Input:
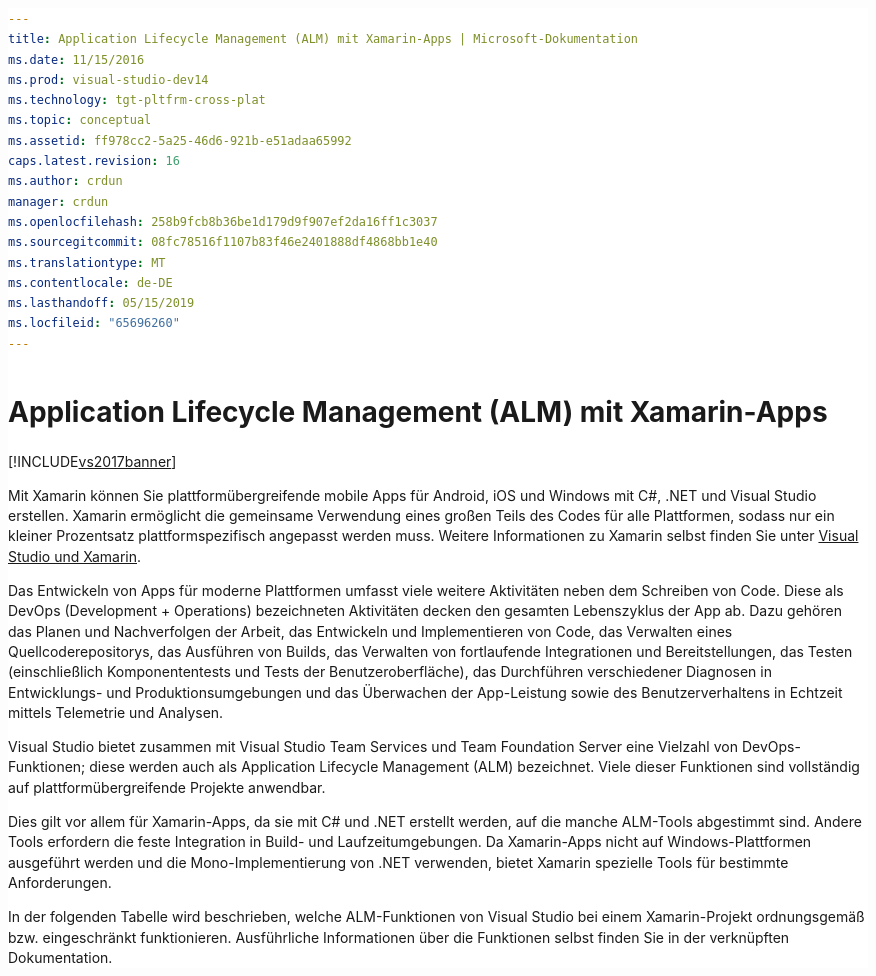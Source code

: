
 ```yaml
---
title: Application Lifecycle Management (ALM) mit Xamarin-Apps | Microsoft-Dokumentation
ms.date: 11/15/2016
ms.prod: visual-studio-dev14
ms.technology: tgt-pltfrm-cross-plat
ms.topic: conceptual
ms.assetid: ff978cc2-5a25-46d6-921b-e51adaa65992
caps.latest.revision: 16
ms.author: crdun
manager: crdun
ms.openlocfilehash: 258b9fcb8b36be1d179d9f907ef2da16ff1c3037
ms.sourcegitcommit: 08fc78516f1107b83f46e2401888df4868bb1e40
ms.translationtype: MT
ms.contentlocale: de-DE
ms.lasthandoff: 05/15/2019
ms.locfileid: "65696260"
---
```

# <a name="application-lifecycle-management-alm-with-xamarin-apps"></a>Application Lifecycle Management (ALM) mit Xamarin-Apps
[!INCLUDE[vs2017banner](../includes/vs2017banner.md)]

Mit Xamarin können Sie plattformübergreifende mobile Apps für Android, iOS und Windows mit C#, .NET und Visual Studio erstellen. Xamarin ermöglicht die gemeinsame Verwendung eines großen Teils des Codes für alle Plattformen, sodass nur ein kleiner Prozentsatz plattformspezifisch angepasst werden muss. Weitere Informationen zu Xamarin selbst finden Sie unter [Visual Studio und Xamarin](../cross-platform/visual-studio-and-xamarin.md).  
  
 Das Entwickeln von Apps für moderne Plattformen umfasst viele weitere Aktivitäten neben dem Schreiben von Code. Diese als DevOps (Development + Operations) bezeichneten Aktivitäten decken den gesamten Lebenszyklus der App ab. Dazu gehören das Planen und Nachverfolgen der Arbeit, das Entwickeln und Implementieren von Code, das Verwalten eines Quellcoderepositorys, das Ausführen von Builds, das Verwalten von fortlaufende Integrationen und Bereitstellungen, das Testen (einschließlich Komponententests und Tests der Benutzeroberfläche), das Durchführen verschiedener Diagnosen in Entwicklungs- und Produktionsumgebungen und das Überwachen der App-Leistung sowie des Benutzerverhaltens in Echtzeit mittels Telemetrie und Analysen.  
  
 Visual Studio bietet zusammen mit Visual Studio Team Services und Team Foundation Server eine Vielzahl von DevOps-Funktionen; diese werden auch als Application Lifecycle Management (ALM) bezeichnet. Viele dieser Funktionen sind vollständig auf plattformübergreifende Projekte anwendbar.  
  
 Dies gilt vor allem für Xamarin-Apps, da sie mit C# und .NET erstellt werden, auf die manche ALM-Tools abgestimmt sind. Andere Tools erfordern die feste Integration in Build- und Laufzeitumgebungen. Da Xamarin-Apps nicht auf Windows-Plattformen ausgeführt werden und die Mono-Implementierung von .NET verwenden, bietet Xamarin spezielle Tools für bestimmte Anforderungen.  
  
 In der folgenden Tabelle wird beschrieben, welche ALM-Funktionen von Visual Studio bei einem Xamarin-Projekt ordnungsgemäß bzw. eingeschränkt funktionieren. Ausführliche Informationen über die Funktionen selbst finden Sie in der verknüpften Dokumentation.  
  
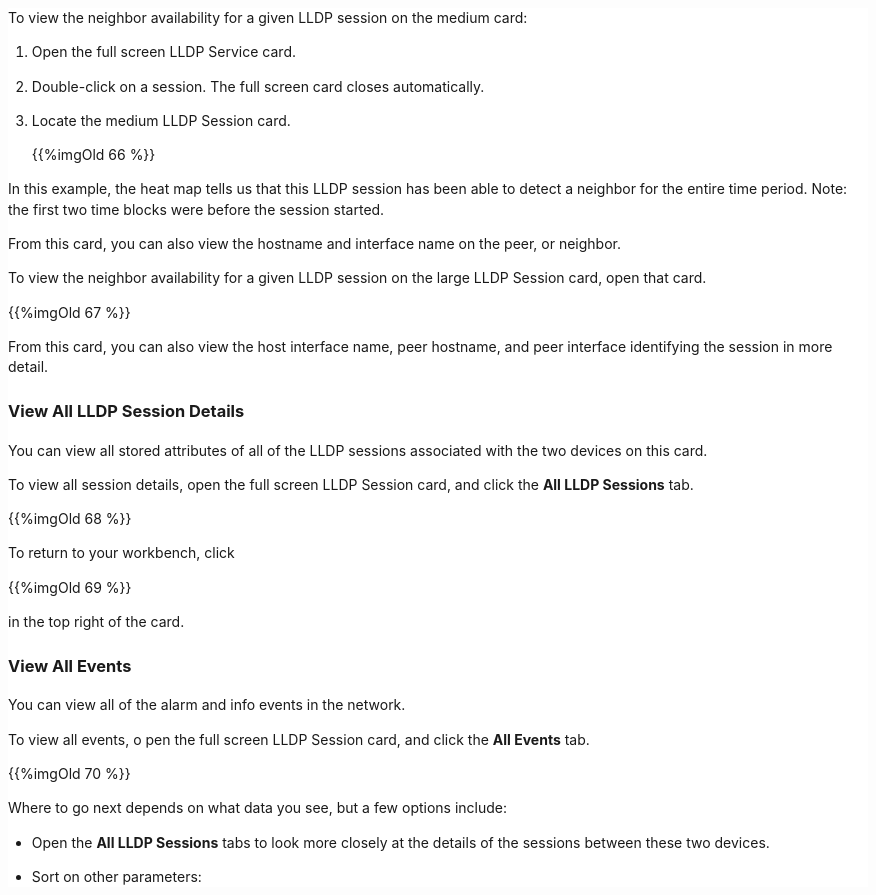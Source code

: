 To view the neighbor availability for a given LLDP session on the medium
card:

1.  Open the full screen LLDP Service card.

2.  Double-click on a session. The full screen card closes
    automatically.

3.  Locate the medium LLDP Session card.
    
    {{%imgOld 66 %}}

In this example, the heat map tells us that this LLDP session has been
able to detect a neighbor for the entire time period. Note: the first
two time blocks were before the session started.

From this card, you can also view the hostname and interface name on the
peer, or neighbor.

To view the neighbor availability for a given LLDP session on the large
LLDP Session card, open that card.

{{%imgOld 67 %}}

From this card, you can also view the host interface name, peer
hostname, and peer interface identifying the session in more detail.

### View All LLDP Session Details

You can view all stored attributes of all of the LLDP sessions
associated with the two devices on this card.

To view all session details, open the full screen LLDP Session card, and
click the **All LLDP Sessions** tab.

{{%imgOld 68 %}}

To return to your workbench, click

{{%imgOld 69 %}}

in the top right of the card.

### View All Events

You can view all of the alarm and info events in the network.

To view all events, o pen the full screen LLDP Session card, and click
the **All Events** tab.

{{%imgOld 70 %}}

Where to go next depends on what data you see, but a few options
include:

  - Open the **All LLDP Sessions** tabs to look more closely at the
    details of the sessions between these two devices.

  - Sort on other parameters:
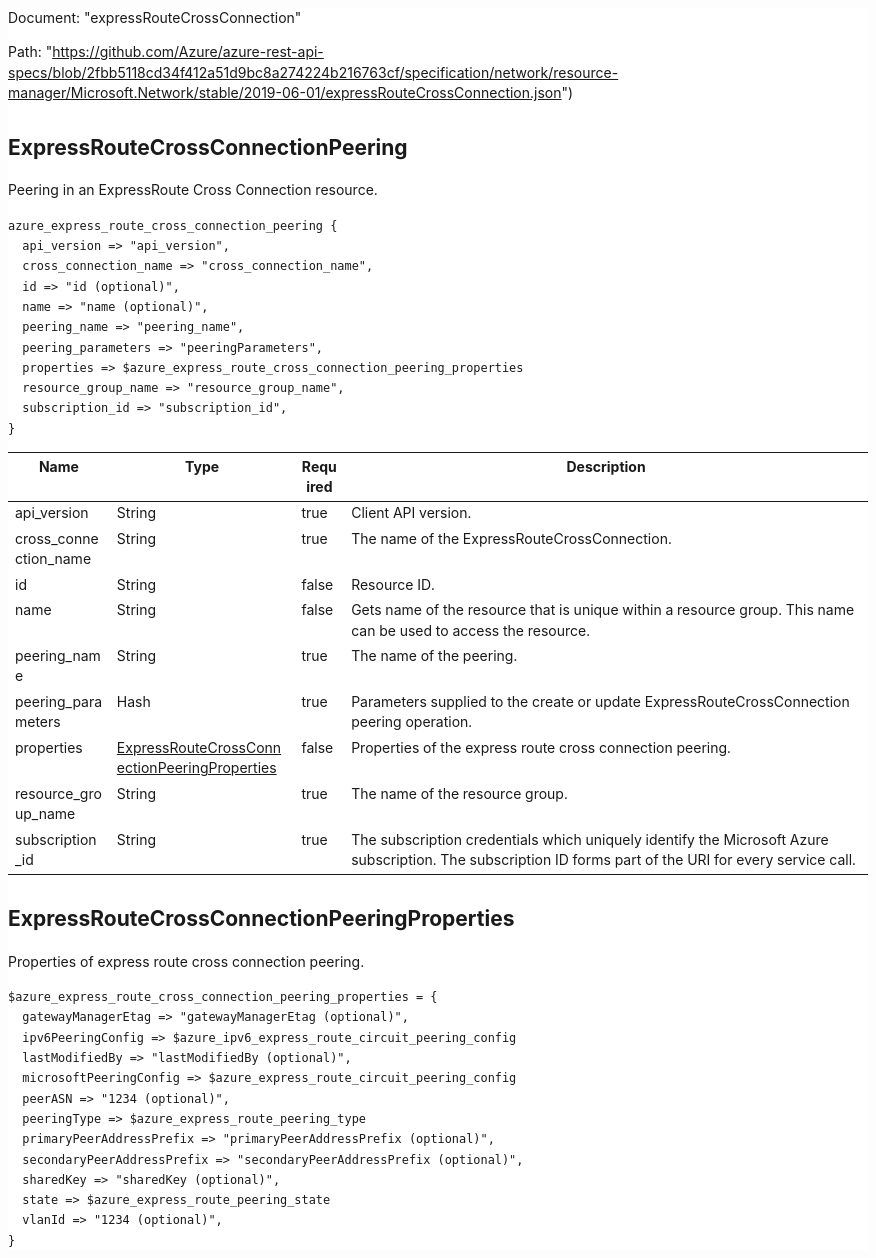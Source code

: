 Document: "expressRouteCrossConnection"


Path: "https://github.com/Azure/azure-rest-api-specs/blob/2fbb5118cd34f412a51d9bc8a274224b216763cf/specification/network/resource-manager/Microsoft.Network/stable/2019-06-01/expressRouteCrossConnection.json")

## ExpressRouteCrossConnectionPeering

Peering in an ExpressRoute Cross Connection resource.

```puppet
azure_express_route_cross_connection_peering {
  api_version => "api_version",
  cross_connection_name => "cross_connection_name",
  id => "id (optional)",
  name => "name (optional)",
  peering_name => "peering_name",
  peering_parameters => "peeringParameters",
  properties => $azure_express_route_cross_connection_peering_properties
  resource_group_name => "resource_group_name",
  subscription_id => "subscription_id",
}
```

| Name        | Type           | Required       | Description       |
| ------------- | ------------- | ------------- | ------------- |
|api_version | String | true | Client API version. |
|cross_connection_name | String | true | The name of the ExpressRouteCrossConnection. |
|id | String | false | Resource ID. |
|name | String | false | Gets name of the resource that is unique within a resource group. This name can be used to access the resource. |
|peering_name | String | true | The name of the peering. |
|peering_parameters | Hash | true | Parameters supplied to the create or update ExpressRouteCrossConnection peering operation. |
|properties | [ExpressRouteCrossConnectionPeeringProperties](#expressroutecrossconnectionpeeringproperties) | false | Properties of the express route cross connection peering. |
|resource_group_name | String | true | The name of the resource group. |
|subscription_id | String | true | The subscription credentials which uniquely identify the Microsoft Azure subscription. The subscription ID forms part of the URI for every service call. |
        
## ExpressRouteCrossConnectionPeeringProperties

Properties of express route cross connection peering.

```puppet
$azure_express_route_cross_connection_peering_properties = {
  gatewayManagerEtag => "gatewayManagerEtag (optional)",
  ipv6PeeringConfig => $azure_ipv6_express_route_circuit_peering_config
  lastModifiedBy => "lastModifiedBy (optional)",
  microsoftPeeringConfig => $azure_express_route_circuit_peering_config
  peerASN => "1234 (optional)",
  peeringType => $azure_express_route_peering_type
  primaryPeerAddressPrefix => "primaryPeerAddressPrefix (optional)",
  secondaryPeerAddressPrefix => "secondaryPeerAddressPrefix (optional)",
  sharedKey => "sharedKey (optional)",
  state => $azure_express_route_peering_state
  vlanId => "1234 (optional)",
}
```
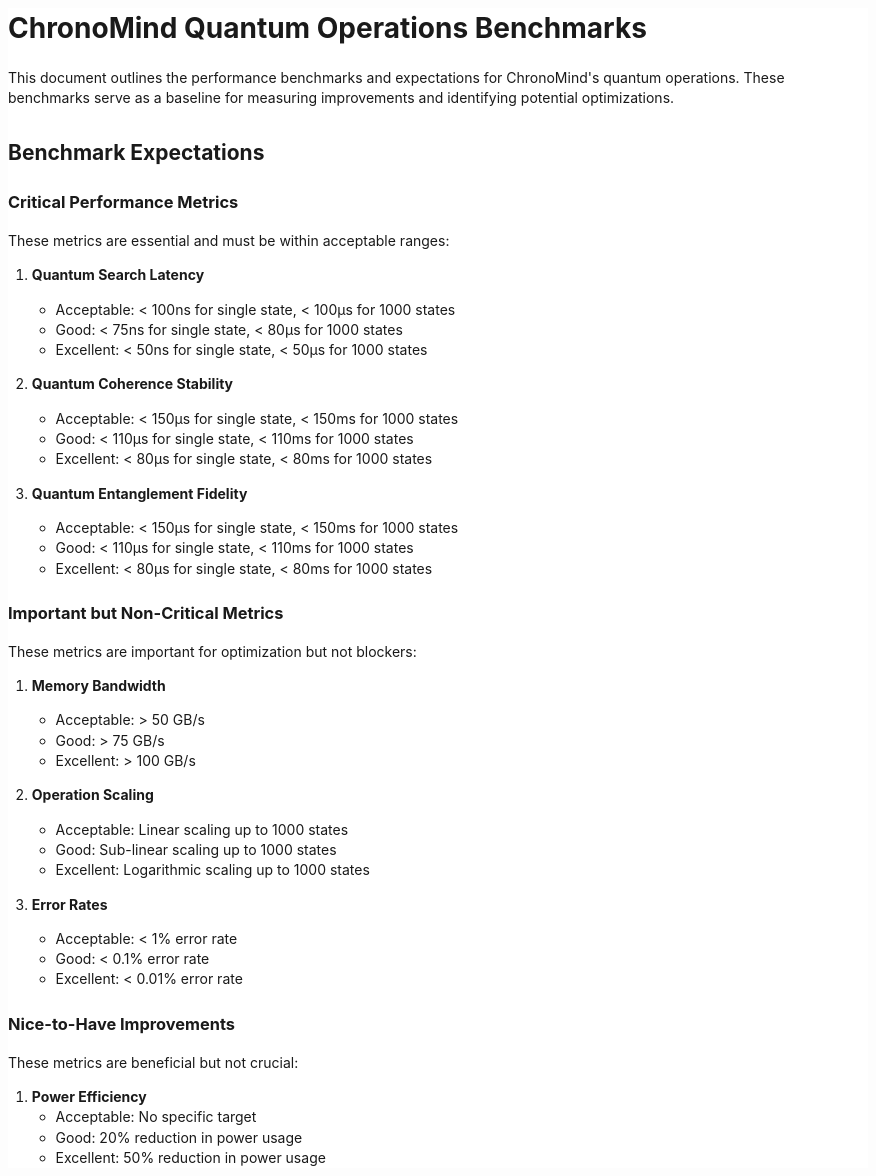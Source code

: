 # ChronoMind Quantum Operations Benchmarks

This document outlines the performance benchmarks and expectations for ChronoMind's quantum operations. These benchmarks serve as a baseline for measuring improvements and identifying potential optimizations.

## Benchmark Expectations

### Critical Performance Metrics
These metrics are essential and must be within acceptable ranges:

1. **Quantum Search Latency**
   - Acceptable: < 100ns for single state, < 100µs for 1000 states
   - Good: < 75ns for single state, < 80µs for 1000 states
   - Excellent: < 50ns for single state, < 50µs for 1000 states

2. **Quantum Coherence Stability**
   - Acceptable: < 150µs for single state, < 150ms for 1000 states
   - Good: < 110µs for single state, < 110ms for 1000 states
   - Excellent: < 80µs for single state, < 80ms for 1000 states

3. **Quantum Entanglement Fidelity**
   - Acceptable: < 150µs for single state, < 150ms for 1000 states
   - Good: < 110µs for single state, < 110ms for 1000 states
   - Excellent: < 80µs for single state, < 80ms for 1000 states

### Important but Non-Critical Metrics
These metrics are important for optimization but not blockers:

1. **Memory Bandwidth**
   - Acceptable: > 50 GB/s
   - Good: > 75 GB/s
   - Excellent: > 100 GB/s

2. **Operation Scaling**
   - Acceptable: Linear scaling up to 1000 states
   - Good: Sub-linear scaling up to 1000 states
   - Excellent: Logarithmic scaling up to 1000 states

3. **Error Rates**
   - Acceptable: < 1% error rate
   - Good: < 0.1% error rate
   - Excellent: < 0.01% error rate

### Nice-to-Have Improvements
These metrics are beneficial but not crucial:

1. **Power Efficiency**
   - Acceptable: No specific target
   - Good: 20% reduction in power usage
   - Excellent: 50% reduction in power usage
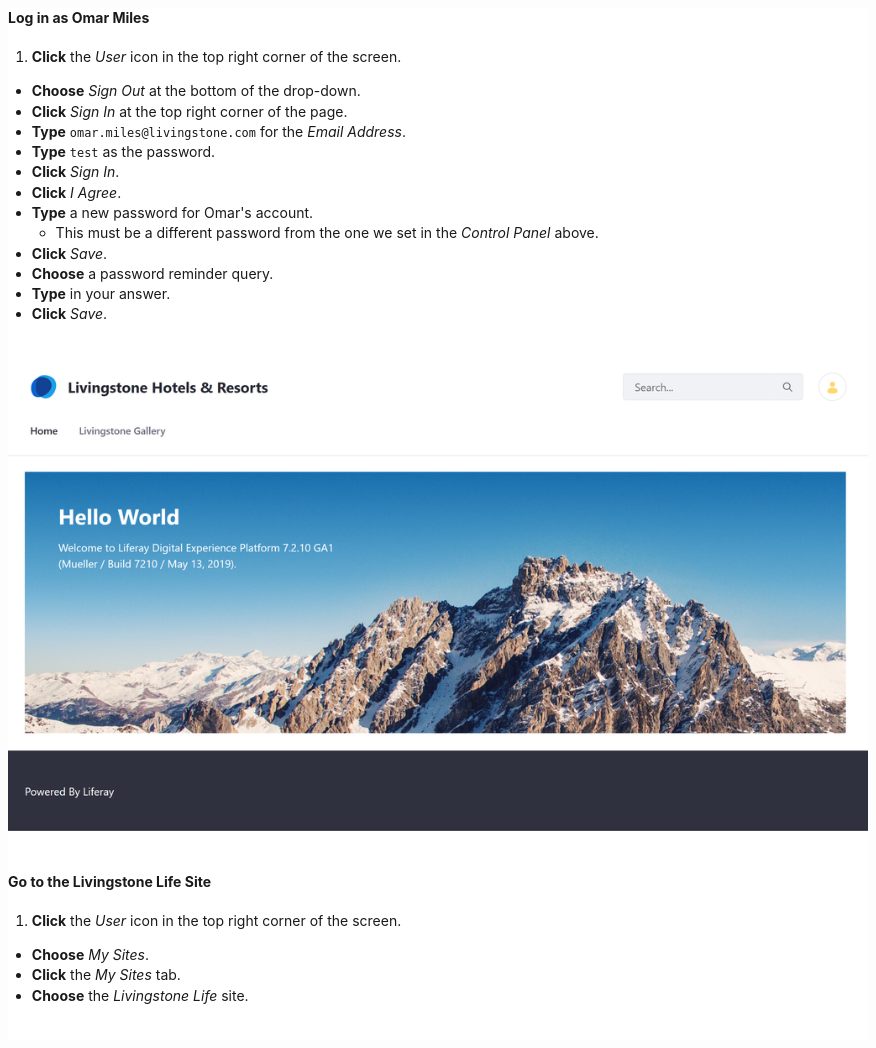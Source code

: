 #### Log in as Omar Miles
1. **Click** the _User_ icon in the top right corner of the screen.
* **Choose** _Sign Out_ at the bottom of the drop-down.
* **Click** _Sign In_ at the top right corner of the page.
* **Type** `omar.miles@livingstone.com` for the _Email Address_.
* **Type** `test` as the password.
* **Click** _Sign In_.
* **Click** _I Agree_.
* **Type** a new password for Omar's account.
    - This must be a different password from the one we set in the _Control Panel_ above.
* **Click** _Save_.
* **Choose** a password reminder query.
* **Type** in your answer.
* **Click** _Save_.

<br />

<img src="images/omar_logged_in.png" style="max-width:100%;">

#### Go to the Livingstone Life Site
1. **Click** the _User_ icon in the top right corner of the screen.
* **Choose** _My Sites_.
* **Click** the _My Sites_ tab.
* **Choose** the _Livingstone Life_ site.

<br />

What you need to do:
Track down every line of the material containing the string "Lifecycle", and copy it.

Answer:
title: Application Lifecycle Management (ALM) mit Xamarin-Apps | Microsoft-Dokumentation
# <a name="application-lifecycle-management-alm-with-xamarin-apps"></a>Application Lifecycle Management (ALM) mit Xamarin-Apps
 Visual Studio bietet zusammen mit Visual Studio Team Services und Team Foundation Server eine Vielzahl von DevOps-Funktionen; diese werden auch als Application Lifecycle Management (ALM) bezeichnet. Viele dieser Funktionen sind vollständig auf plattformübergreifende Projekte anwendbar.  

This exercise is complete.